Quindi, forse, sarebbe stato meglio che il primo punto di un ideale profilo culturale, educativo e professionale dei Licei fosse l’affermazione della necessità di un nuovo ambiente di apprendimento, adatto a facilitare la relazione fra le conoscenze possedute dai diversi attori (docenti e allievi), la loro verifica e, soprattutto, a valorizzare la funzione di quegli straordinari professionisti che sono i docenti, a partire dalla consapevolezza che la scuola è sempre meno il luogo dove si apprende e sempre più il luogo capace di dare significato a quanto si è appreso altrove.

Non credo che occorra chiarire che questa funzione è molto più complessa, difficile e impegnativa (ma anche più esaltante!) di quella di ospitare “lo studio delle discipline in una prospettiva sistematica, storica e critica” oppure “l’esercizio di lettura, analisi, traduzione di testi letterari, filosofici, storici, scientifici, saggistici e di interpretazione di opere d’arte”. Il rinnovamento dei processi di apprendimento (e cosa dovrebbero essere i nuovi Regolamenti se non questo?) deve basarsi sul dialogo e l’interazione costante fra i soggetti, in ambienti in cui coloro che apprendono possono lavorare aiutandosi reciprocamente e avvalendosi di una varietà di strumenti e risorse.

La domanda, però, è: a che serve tutto ciò? Ed è sulla risposta che sarebbe interessante e positivo confrontarsi. Intanto si potrebbe cominciare col dire che serve a legare e connettere le conoscenze, ad organizzare il proprio pensiero, a collegare e distinguere al tempo stesso; anche perché, mi sembra, è il solo modo per garantire non solo che “nessuno resti escluso”, ma soprattutto che “ognuno venga valorizzato”.

Se è vero che “il benessere della nazione dipende dall’arte, la destrezza e l’intelligenza di chi esercita il lavoro” (tradotto dal linguaggio di Adam Smith, significa l’abilità, la competenza e la conoscenza di ognuno), è quindi all’insieme di questi fattori che occorre guardare. E guai a noi se pensiamo che ognuno di questi si riferisce a una delle canne d’organo che tornano (in questa concezione) a caratterizzare il nostro sistema di istruzione. I liceali non hanno meno bisogno di competenze o abilità degli studenti dei professionali, e viceversa.

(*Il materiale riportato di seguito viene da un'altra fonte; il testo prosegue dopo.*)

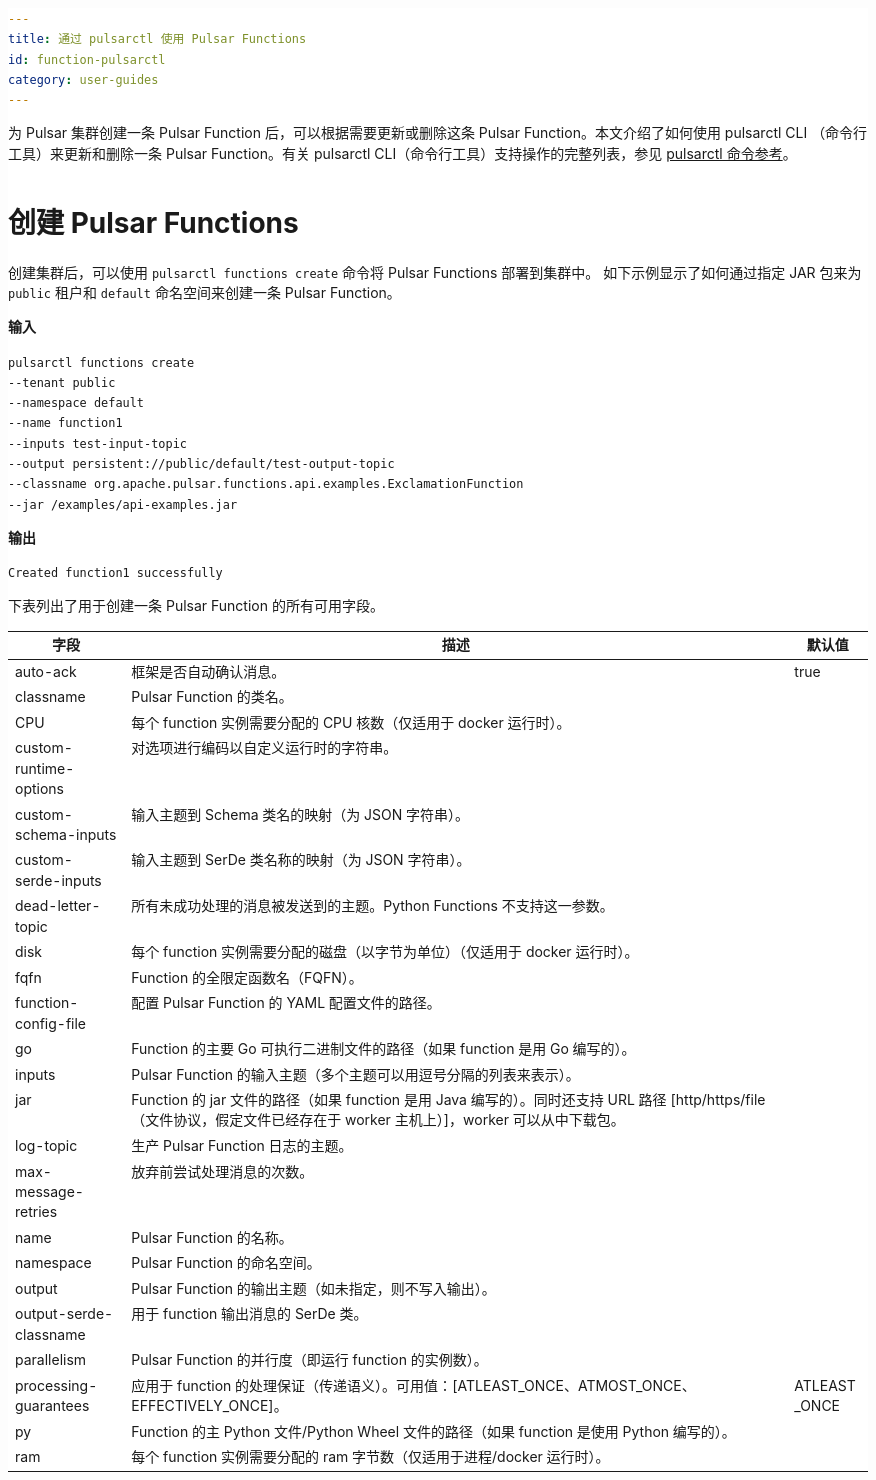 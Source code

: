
 ```yaml
---
title: 通过 pulsarctl 使用 Pulsar Functions
id: function-pulsarctl
category: user-guides
---
```


为 Pulsar 集群创建一条 Pulsar Function 后，可以根据需要更新或删除这条 Pulsar Function。本文介绍了如何使用 pulsarctl CLI （命令行工具）来更新和删除一条 Pulsar Function。有关 pulsarctl CLI（命令行工具）支持操作的完整列表，参见 [pulsarctl 命令参考](https://docs.streamnative.io/pulsarctl/v2.7.0.7/)。

# 创建 Pulsar Functions

创建集群后，可以使用 `pulsarctl functions create` 命令将 Pulsar Functions 部署到集群中。
如下示例显示了如何通过指定 JAR 包来为 `public` 租户和 `default` 命名空间来创建一条 Pulsar Function。

**输入**

```
pulsarctl functions create
--tenant public
--namespace default
--name function1
--inputs test-input-topic
--output persistent://public/default/test-output-topic
--classname org.apache.pulsar.functions.api.examples.ExclamationFunction
--jar /examples/api-examples.jar

```

**输出**

```
Created function1 successfully
```

下表列出了用于创建一条 Pulsar Function 的所有可用字段。



字段 | 描述 | 默认值 
---|---|---
auto-ack | 框架是否自动确认消息。                                       | true 
classname | Pulsar Function 的类名。 | 
CPU | 每个 function 实例需要分配的 CPU 核数（仅适用于 docker 运行时）。 | 
custom-runtime-options | 对选项进行编码以自定义运行时的字符串。 | 
custom-schema-inputs | 输入主题到 Schema 类名的映射（为 JSON 字符串）。 | 
custom-serde-inputs | 输入主题到 SerDe 类名称的映射（为 JSON 字符串）。 | 
dead-letter-topic | 所有未成功处理的消息被发送到的主题。Python Functions 不支持这一参数。 |  
disk | 每个 function 实例需要分配的磁盘（以字节为单位）（仅适用于 docker 运行时）。 | 
fqfn | Function 的全限定函数名（FQFN）。 | 
function-config-file | 配置 Pulsar Function 的 YAML 配置文件的路径。 | 
go | Function 的主要 Go 可执行二进制文件的路径（如果 function 是用 Go 编写的）。 | 
inputs | Pulsar Function 的输入主题（多个主题可以用逗号分隔的列表来表示）。 | 
jar | Function 的 jar 文件的路径（如果 function 是用 Java 编写的）。同时还支持 URL 路径 [http/https/file（文件协议，假定文件已经存在于 worker 主机上）]，worker 可以从中下载包。 | 
log-topic | 生产 Pulsar Function 日志的主题。                        | 
max-message-retries | 放弃前尝试处理消息的次数。                                   | 
name | Pulsar Function 的名称。 | 
namespace | Pulsar Function 的命名空间。 | 
output | Pulsar Function 的输出主题（如未指定，则不写入输出）。      | 
output-serde-classname | 用于 function 输出消息的 SerDe 类。                          | 
parallelism | Pulsar Function 的并行度（即运行 function 的实例数）。 | 
processing-guarantees | 应用于 function 的处理保证（传递语义）。可用值：[ATLEAST_ONCE、ATMOST_ONCE、EFFECTIVELY_ONCE]。 | ATLEAST_ONCE
py | Function 的主 Python 文件/Python Wheel 文件的路径（如果 function 是使用 Python 编写的）。 |
ram | 每个 function 实例需要分配的 ram 字节数（仅适用于进程/docker 运行时）。 |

Valorizzare ognuno non è una caritatevole pulsione all’equità; significa invece fare l’interesse immediato e futuro della nazione, che finalmente si potrà liberare dall’idea, invero un po’ bislacca, che vi sia una scuola che forma la classe dirigente, un’altra per i tecnici e un’ultima per i lavori subordinati (gli “sfigati”, come si sa, vengono dispersi prima). A me sembra, in ultima analisi, che le Indicazioni siano certo bisognose di qualche miglioramento e di moltissimi chiarimenti, ma che vadano prima di ogni cosa contestualizzate, anche per evitare che possano essere lette camminando sì verso il futuro, ma a ritroso e con gli occhi rivolti al passato come l’Angelo della Storia di cui parla Benjamin.

E’ anche per questo che ho preso le mosse da Yeats. Il fatto che pochi mesi fa Max Bruschi (a cui va, tra l’altro, riconosciuto di aver contribuito a spostare la discussione sul merito chiamando in causa Giorgio Bolondi) abbia usato la stessa frase che ho posto all’inizio, mi autorizza a sperare di risparmiare al poeta (e indirettamente a me) il giudizio che Giorgio Israel scaglia su Edgar Morin definendo “strampalate” le sue teorie sull’insegnamento della complessità. Ma, come sappiamo, il vero pensiero dei protagonisti delle “baruffe” si svela nel finale: Israel infatti rimprovera a Morin (e a tanti con lui) di “pretendere di continuare a pontificare come se nulla fosse”. Argomentazione poco cortese, ma almeno chiara. Il conclave è convocato.